Souffrances qu'elle a exprimées par la peinture.


La peinture lui a permis de transcender sa douleur sur les toiles. Mais elle n'est pas devenue peintre pour devenir célèbre, ou par ambition, ou pour plaire, c'était vraiment pour transcender sa douleur. Je conseille vraiment à tout le monde d'aller voir ses toiles, qui représentent aussi, comme celles de Pierre, les petites choses du quotidien, l'intimité, des choses toutes simples de la vie, mais qui, quand elles sont représentées avec beaucoup d'intimité et de sensibilité sont très fortes. C'est une œuvre très intimiste, et qui raconte son lien avec la nature, les animaux. Ils étaient tous les deux amoureux de la nature, elle parce qu'elle venait de la campagne, et lui parce qu'il aimait cet isolement et n'aimait pas forcément faire partie des mondanités et de la bourgeoisie parisienne, même s'il en venait.


On vous voit peindre et dessiner dans le film d'ailleurs. Est-ce qu'un ça a été un challenge ?


J'ai plus de facilité que Vincent [Macaigne] parce que la peinture de Pierre Bonnard demande plus de technicité que celle de Marthe. Elle n'avait aucune ambition de devenir peintre, il y avait quelque chose d'assez enfantin, naïf et très simple dans son travail. Elle dessinait avec des pastels. Comme on le voit dans le film, il y a quelque chose d'assez physique et animal dans sa manière de dessiner. J'ai pris beaucoup de plaisir à interpréter mon personnage, et à dessiner pour de vrai. Ça provoque une surimpression d'émotions dramatiques assez intéressante pour une actrice.


Vous incarnez Marthe Bonnard à plusieurs âges de sa vie, notamment ses dernières années. Au-delà du maquillage qui est nécessaire pour vous vieillir physiquement, comment est-ce qu'on appréhende cette transformation ?


C'est effectivement difficile, mais on n'est pas tout seul. C'est vraiment le rôle du metteur en scène de nous guider, de nous diriger pour que ça soit juste, sincère. Ça nécessite une grande attention, une grande réflexion et implication. Il faut être sur le coup, et faire le mieux qu'on peut pour ne pas rater. Parce que lorsqu'on voit l'artifice, tous nos efforts se dissipent en une seconde.


C'est le premier film que vous tourniez avec Martin Provost, comment s'est passée votre collaboration ?

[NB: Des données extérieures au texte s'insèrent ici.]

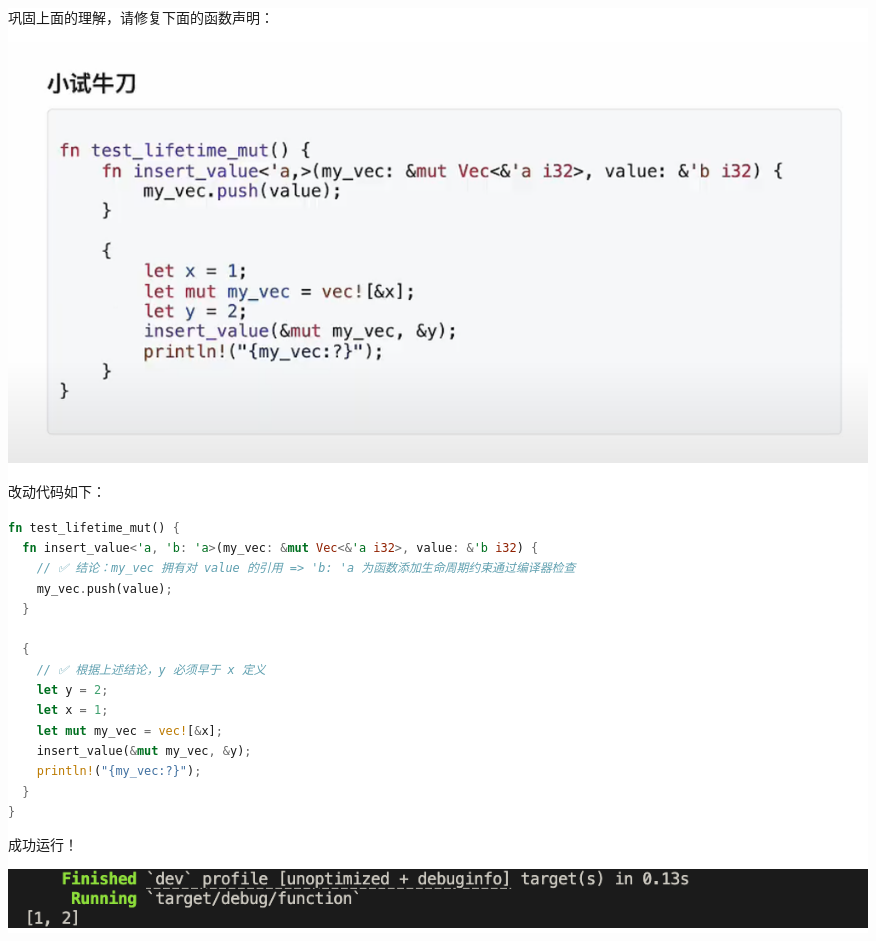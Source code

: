 巩固上面的理解，请修复下面的函数声明：

![image-20241205022146026](../images/lifetime/image-20241205022146026.png)

改动代码如下：

```rust
fn test_lifetime_mut() {
  fn insert_value<'a, 'b: 'a>(my_vec: &mut Vec<&'a i32>, value: &'b i32) {
    // ✅ 结论：my_vec 拥有对 value 的引用 => 'b: 'a 为函数添加生命周期约束通过编译器检查
    my_vec.push(value);
  }
  
  {
    // ✅ 根据上述结论，y 必须早于 x 定义
    let y = 2;
    let x = 1;
    let mut my_vec = vec![&x];
    insert_value(&mut my_vec, &y);
    println!("{my_vec:?}");
  }
}
```

成功运行！

![image-20241205113302099](../images/lifetime/image-20241205113302099.png)
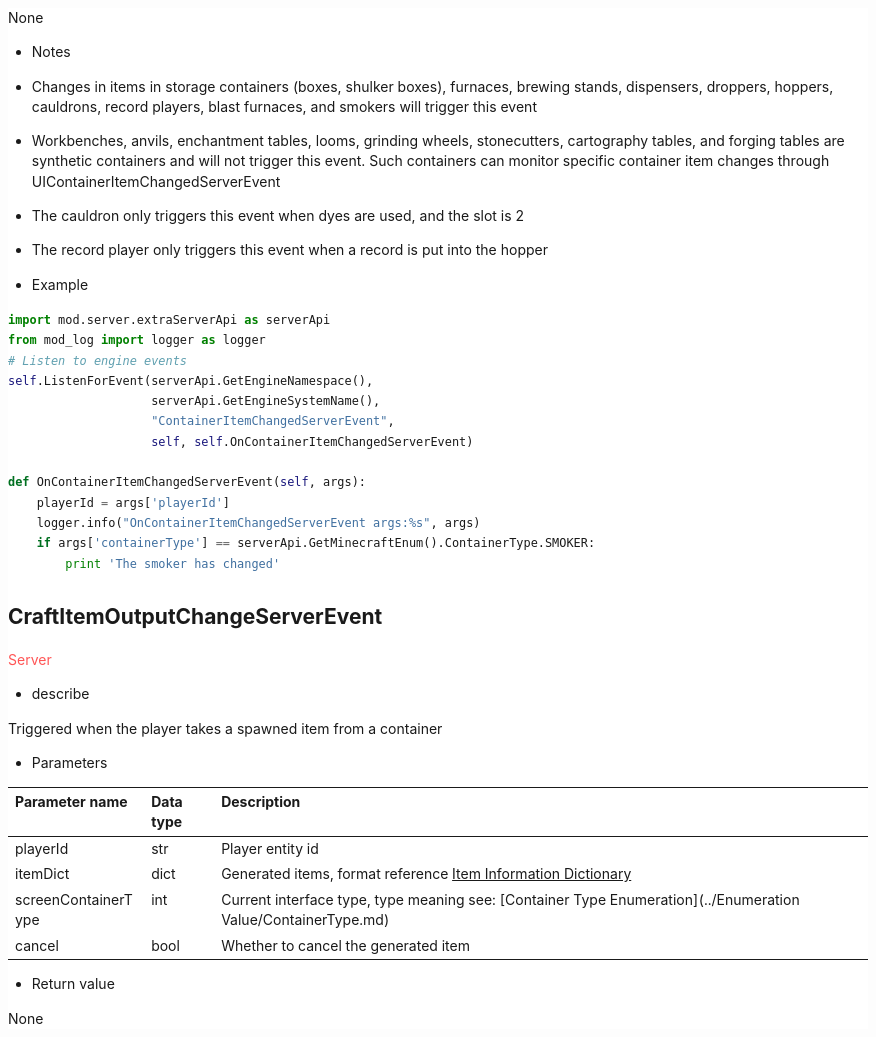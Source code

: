 None 

- Notes 
- Changes in items in storage containers (boxes, shulker boxes), furnaces, brewing stands, dispensers, droppers, hoppers, cauldrons, record players, blast furnaces, and smokers will trigger this event 
- Workbenches, anvils, enchantment tables, looms, grinding wheels, stonecutters, cartography tables, and forging tables are synthetic containers and will not trigger this event. Such containers can monitor specific container item changes through UIContainerItemChangedServerEvent 
- The cauldron only triggers this event when dyes are used, and the slot is 2 
- The record player only triggers this event when a record is put into the hopper 

- Example 

```python 
import mod.server.extraServerApi as serverApi
from mod_log import logger as logger
# Listen to engine events
self.ListenForEvent(serverApi.GetEngineNamespace(),
                    serverApi.GetEngineSystemName(),
                    "ContainerItemChangedServerEvent",
                    self, self.OnContainerItemChangedServerEvent)

def OnContainerItemChangedServerEvent(self, args):
    playerId = args['playerId']
    logger.info("OnContainerItemChangedServerEvent args:%s", args)
    if args['containerType'] == serverApi.GetMinecraftEnum().ContainerType.SMOKER:
        print 'The smoker has changed'
```



## CraftItemOutputChangeServerEvent

<span style="display:inline;color:#ff5555">Server</span>

- describe

Triggered when the player takes a spawned item from a container 


- Parameters 

| Parameter name | <div style="width: 4em">Data type</div> | Description | 
| :--- | :--- | :--- | 
| playerId | str | Player entity id | 
| itemDict | dict | Generated items, format reference <a href="../../../mcguide/20-Gameplay Development/10-Basic Concepts/1-My World Basic Concepts.html#Item Information Dictionary#Item Information Dictionary">Item Information Dictionary</a> | 
| screenContainerType | int | Current interface type, type meaning see: [Container Type Enumeration](../Enumeration Value/ContainerType.md) | 
| cancel | bool | Whether to cancel the generated item | 

- Return value 

None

D'abord j'étais très honorée qu'il me propose un rôle comme celui-là. C'était déjà un très très beau cadeau, une très grande marque de confiance qu'il me faisait. C'est vraiment un rôle très complexe, avec énormément d'émotions différentes à interpréter. Il y a la folie, la jeunesse, la vieillesse, la partie menaçante et dangereuse du personnage aussi. On a eu beaucoup de jubilation et de tendresse à collaborer ensemble. Il a toujours veillé à ce que je sois bien, et à respecter les limites de ce que je pouvais donner ou pas. Ça s'est fait vraiment avec beaucoup d'amour et d'écoute.


Marthe Bonnard, malgré ses faux noms, malgré ses efforts pour cacher ses origines, a du mal à être autre chose qu'elle-même. Est-ce qu'on ne retrouve pas ce schéma dans de nombreux rôles que vous avez joués ? Ce besoin qu'ont les femmes que vous incarnez d'être naturelles, sans artifices ?


C'est très difficile à dire, parce que tout ça est évidemment inconscient. Ce n'est pas calculé. Un jour, je reçois un scénario, j'en tombe amoureuse, le personnage qu'on me propose me fait terriblement envie, et le réalisateur me fait aussi rêver. Et voilà que je m'engage dans un projet dans lequel je suis à 100% impliquée, investie, passionnée. Je n'ai pas ce regard sur moi-même. Après, ça raconte peut-être des choses sur moi, mais tout ça est un petit peu malgré moi. C'est plus une question d'intuition, un plaisir presque enfantin. Comme quand on est avec ses copains, et qu'on ouvre la malle de déguisement. Quand on joue avec sincérité, il y a des choses de nous qui transparaissent, mais on ne fait que rater une histoire finalement.